Everywhere I go, people ask me: "Are the Republicans going to steal another election?"

They’re right to worry.  With the Mississippi governor challenging new voters and angry crowds intimidating early voters in North Carolina, they’re trying to do what they’ve done before.

It doesn’t have to be like this.  If you give the DSCC the resources they need, they know exactly how to fight the dirty tricks over the last four days and make sure every vote counts. 

We have a team of experienced lawyers and trained poll watchers, ready to jump at any sign of trouble.  And we’re getting every last voter to the polls to win these Senate races by so many votes that this election can’t be stolen….

You know what really cracks me up about this? That it is an article of faith among Democrats that Republicans are "fear-mongers," while Democrats just make up stuff to be afraid of, all in the cause of raising money.

Let me ask you something, however you plan to vote: Do you feel intimidated? Do you know anyone who feels intimidated, as a voter? One more: To quote Ferris Bueller’s garage attendant, "What country do you think this is?" Haiti? Russia? Get a life.
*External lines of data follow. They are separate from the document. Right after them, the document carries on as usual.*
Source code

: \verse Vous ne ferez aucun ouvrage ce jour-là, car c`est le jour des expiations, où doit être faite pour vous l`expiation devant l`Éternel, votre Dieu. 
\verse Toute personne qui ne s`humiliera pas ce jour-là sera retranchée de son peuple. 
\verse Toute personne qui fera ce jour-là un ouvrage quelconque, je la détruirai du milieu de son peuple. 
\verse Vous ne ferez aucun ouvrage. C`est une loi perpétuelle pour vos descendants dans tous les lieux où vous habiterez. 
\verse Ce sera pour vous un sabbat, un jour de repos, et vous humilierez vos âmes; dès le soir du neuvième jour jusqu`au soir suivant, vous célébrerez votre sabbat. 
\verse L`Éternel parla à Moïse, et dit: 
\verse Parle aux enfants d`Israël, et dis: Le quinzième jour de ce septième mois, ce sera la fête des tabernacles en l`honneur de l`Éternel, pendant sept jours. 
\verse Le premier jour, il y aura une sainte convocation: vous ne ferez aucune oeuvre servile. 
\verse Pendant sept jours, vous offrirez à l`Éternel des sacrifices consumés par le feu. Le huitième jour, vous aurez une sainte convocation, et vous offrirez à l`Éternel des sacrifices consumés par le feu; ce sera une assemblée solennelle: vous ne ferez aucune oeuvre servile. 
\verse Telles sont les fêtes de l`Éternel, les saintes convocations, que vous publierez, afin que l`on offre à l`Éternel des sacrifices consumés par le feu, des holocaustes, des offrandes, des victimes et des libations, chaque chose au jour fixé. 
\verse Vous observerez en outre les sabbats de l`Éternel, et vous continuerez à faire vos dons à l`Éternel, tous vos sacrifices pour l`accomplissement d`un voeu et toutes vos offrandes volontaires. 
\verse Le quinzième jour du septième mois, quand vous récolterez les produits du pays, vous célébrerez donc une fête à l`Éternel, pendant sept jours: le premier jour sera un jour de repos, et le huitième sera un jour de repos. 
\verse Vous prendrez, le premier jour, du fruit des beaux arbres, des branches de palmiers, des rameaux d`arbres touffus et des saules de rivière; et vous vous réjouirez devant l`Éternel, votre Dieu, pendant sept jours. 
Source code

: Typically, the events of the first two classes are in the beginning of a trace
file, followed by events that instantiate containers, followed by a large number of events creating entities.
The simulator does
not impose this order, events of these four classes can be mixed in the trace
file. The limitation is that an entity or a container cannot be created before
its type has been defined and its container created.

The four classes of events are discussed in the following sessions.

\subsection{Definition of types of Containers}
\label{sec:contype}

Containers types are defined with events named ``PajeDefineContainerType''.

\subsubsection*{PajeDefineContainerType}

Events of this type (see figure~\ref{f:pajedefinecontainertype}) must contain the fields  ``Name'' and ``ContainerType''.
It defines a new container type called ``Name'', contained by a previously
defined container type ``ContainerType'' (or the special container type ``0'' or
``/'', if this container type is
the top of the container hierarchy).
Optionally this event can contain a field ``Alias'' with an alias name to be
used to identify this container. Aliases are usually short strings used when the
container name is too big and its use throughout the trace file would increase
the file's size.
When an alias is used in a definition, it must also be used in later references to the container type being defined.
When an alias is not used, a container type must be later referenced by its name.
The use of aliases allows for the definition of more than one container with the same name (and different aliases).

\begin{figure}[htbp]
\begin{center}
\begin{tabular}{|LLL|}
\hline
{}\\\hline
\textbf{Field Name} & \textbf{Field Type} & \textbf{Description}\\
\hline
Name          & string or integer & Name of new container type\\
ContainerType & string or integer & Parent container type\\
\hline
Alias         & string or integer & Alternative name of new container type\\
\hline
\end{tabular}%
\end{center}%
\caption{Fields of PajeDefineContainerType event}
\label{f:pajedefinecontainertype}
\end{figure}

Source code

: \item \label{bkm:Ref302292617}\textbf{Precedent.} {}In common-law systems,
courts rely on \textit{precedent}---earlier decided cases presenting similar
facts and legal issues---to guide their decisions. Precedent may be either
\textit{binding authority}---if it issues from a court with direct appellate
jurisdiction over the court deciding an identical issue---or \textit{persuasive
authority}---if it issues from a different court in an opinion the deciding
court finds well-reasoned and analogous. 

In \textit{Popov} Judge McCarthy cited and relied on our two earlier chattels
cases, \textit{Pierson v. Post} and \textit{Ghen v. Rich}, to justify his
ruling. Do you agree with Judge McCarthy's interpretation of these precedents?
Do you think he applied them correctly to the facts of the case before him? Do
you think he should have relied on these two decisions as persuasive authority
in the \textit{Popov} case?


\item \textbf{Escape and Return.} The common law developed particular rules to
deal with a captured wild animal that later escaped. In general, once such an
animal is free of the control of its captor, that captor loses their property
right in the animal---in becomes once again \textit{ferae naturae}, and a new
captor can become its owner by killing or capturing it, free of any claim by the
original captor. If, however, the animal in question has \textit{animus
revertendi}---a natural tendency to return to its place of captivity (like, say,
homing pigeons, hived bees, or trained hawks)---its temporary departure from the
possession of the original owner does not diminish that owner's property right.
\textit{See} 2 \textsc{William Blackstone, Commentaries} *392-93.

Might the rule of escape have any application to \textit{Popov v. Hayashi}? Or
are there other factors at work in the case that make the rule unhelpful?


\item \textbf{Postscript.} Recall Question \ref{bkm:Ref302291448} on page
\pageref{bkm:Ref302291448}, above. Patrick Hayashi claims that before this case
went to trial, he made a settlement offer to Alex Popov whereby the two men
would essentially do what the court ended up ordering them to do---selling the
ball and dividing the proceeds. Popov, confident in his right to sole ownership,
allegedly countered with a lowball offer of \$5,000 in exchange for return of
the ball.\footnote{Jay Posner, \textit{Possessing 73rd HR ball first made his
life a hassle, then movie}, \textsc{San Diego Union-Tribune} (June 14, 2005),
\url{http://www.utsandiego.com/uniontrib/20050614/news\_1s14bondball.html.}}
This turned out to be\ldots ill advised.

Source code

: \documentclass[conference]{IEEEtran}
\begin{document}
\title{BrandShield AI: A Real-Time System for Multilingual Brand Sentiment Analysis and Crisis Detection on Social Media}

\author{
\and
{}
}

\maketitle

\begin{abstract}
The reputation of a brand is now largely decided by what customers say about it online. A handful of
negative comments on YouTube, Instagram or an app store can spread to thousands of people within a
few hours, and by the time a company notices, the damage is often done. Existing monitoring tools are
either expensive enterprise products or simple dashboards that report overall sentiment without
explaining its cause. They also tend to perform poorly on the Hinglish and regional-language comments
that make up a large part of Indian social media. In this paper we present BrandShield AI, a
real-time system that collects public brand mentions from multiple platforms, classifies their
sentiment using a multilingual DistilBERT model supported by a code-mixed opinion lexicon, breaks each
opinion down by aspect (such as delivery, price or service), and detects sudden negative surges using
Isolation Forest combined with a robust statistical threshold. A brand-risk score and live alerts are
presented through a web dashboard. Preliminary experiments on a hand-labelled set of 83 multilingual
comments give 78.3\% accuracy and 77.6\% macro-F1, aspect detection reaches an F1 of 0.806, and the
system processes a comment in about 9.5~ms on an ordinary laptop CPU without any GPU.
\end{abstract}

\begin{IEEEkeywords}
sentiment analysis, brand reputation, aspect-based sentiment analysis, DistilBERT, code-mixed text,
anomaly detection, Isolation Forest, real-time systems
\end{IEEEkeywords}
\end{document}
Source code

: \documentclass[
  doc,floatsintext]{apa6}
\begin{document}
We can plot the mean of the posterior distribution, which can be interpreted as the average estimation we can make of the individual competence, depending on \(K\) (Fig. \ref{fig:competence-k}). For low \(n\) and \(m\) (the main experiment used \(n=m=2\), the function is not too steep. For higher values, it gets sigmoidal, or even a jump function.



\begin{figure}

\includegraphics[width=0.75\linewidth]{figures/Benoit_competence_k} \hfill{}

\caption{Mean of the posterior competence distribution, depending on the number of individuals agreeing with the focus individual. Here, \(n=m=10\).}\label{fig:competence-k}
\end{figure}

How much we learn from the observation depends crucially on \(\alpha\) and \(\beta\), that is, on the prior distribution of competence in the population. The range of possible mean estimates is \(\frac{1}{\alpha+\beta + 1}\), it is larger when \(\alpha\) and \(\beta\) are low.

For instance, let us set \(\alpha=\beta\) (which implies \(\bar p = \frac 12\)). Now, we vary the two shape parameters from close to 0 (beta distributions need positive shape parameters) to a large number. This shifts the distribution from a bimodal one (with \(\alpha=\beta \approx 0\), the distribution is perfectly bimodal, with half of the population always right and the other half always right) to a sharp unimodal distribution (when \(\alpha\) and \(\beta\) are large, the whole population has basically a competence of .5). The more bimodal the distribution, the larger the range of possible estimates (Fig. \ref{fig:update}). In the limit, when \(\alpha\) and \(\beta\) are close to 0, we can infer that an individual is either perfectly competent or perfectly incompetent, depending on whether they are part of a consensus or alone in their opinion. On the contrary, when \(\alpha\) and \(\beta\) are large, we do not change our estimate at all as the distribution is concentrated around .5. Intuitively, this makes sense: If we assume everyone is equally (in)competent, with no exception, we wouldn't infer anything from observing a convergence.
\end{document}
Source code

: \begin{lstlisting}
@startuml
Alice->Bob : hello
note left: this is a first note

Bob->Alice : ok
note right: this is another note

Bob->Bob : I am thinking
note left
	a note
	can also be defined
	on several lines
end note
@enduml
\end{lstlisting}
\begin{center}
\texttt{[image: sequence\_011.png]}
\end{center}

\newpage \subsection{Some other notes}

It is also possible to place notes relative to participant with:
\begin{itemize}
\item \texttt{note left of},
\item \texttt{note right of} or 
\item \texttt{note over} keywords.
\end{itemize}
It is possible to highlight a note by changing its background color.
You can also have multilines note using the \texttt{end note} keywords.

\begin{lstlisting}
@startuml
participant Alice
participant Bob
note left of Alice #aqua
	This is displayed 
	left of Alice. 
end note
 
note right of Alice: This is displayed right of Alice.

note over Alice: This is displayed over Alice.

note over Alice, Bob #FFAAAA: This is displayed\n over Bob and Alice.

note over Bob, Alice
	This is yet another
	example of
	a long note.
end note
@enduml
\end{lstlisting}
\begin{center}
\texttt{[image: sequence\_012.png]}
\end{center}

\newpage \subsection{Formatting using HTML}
John McCain and Russ Feingold were exactly right to try to limit the impact of money on our politics, and George Will is full of baloney on the subject, with his "money equals speech" spiel.

17 thoughts on “Hey, don’t blame Kerry

  1. Lee Muller

    Obama Accepting Untraceable Donations
    By Matthew Mosk
    Washington Post Staff Writer
    Wednesday, October 29, 2008; A02
    Sen. Barack Obama’s presidential campaign is allowing donors to use largely untraceable prepaid credit cards that could potentially be used to evade limits on how much an individual is legally allowed to give or to mask a contributor’s identity, campaign officials confirmed.
    Faced with a huge influx of donations over the Internet, the campaign has also chosen not to use basic security measures to prevent potentially illegal or anonymous contributions from flowing into its accounts, aides acknowledged.
    In recent weeks, questionable contributions have created headaches for Obama’s accounting team as
    it has tried to explain why campaign finance filings have included itemized donations from individuals using fake names, such as Es Esh or Doodad Pro. Those revelations prompted conservative bloggers to further test Obama’s finance vetting by giving money using the kind of prepaid cards that can be bought at a drugstore and cannot be traced to a donor.
    The Obama team’s disclosures came in response to questions from The Washington Post about the
    case of Mary T. Biskup, a retired insurance manager from Manchester, Mo., who turned up on
    Obama’s FEC reports as having donated $174,800 to the campaign. Contributors are limited to
    giving $2,300 for the general election.
    Biskup, who had scores of Obama contributions attributed to her, said in an interview that she never donated to the candidate. “That’s an error,” she said. Moreover, she added, her credit card was never billed for the donations, meaning someone appropriated her name and made the contributions with another card.
    —- Donations from Palestine ———-
    According to the FEC report of October 21, Obama refused to hand over the names of 2,113,000 of his donors.
    Of the 335,000 unique donor names, 37,000 of them had over 100 contributions, many totaling $10,000 or more, which is illegal.
    Many people named as donors and checked by reporters said they had made one small donation or no donation to Obama. Their names had been used with untraceable cash cards from retail stores like Wal-Mart.
    The online store had a large suspicious activity, with $65,000,000 in “sales” but only $2,000,000 shipped according to sales tax reports.
    $32,500,000 of the online store sales came from Palestine, with untraceable cash cards.

    Reply
  2. Brad Warthen

    To quote my wife’s first cousin, Tim McCarver: "Oh, baby, I love it!"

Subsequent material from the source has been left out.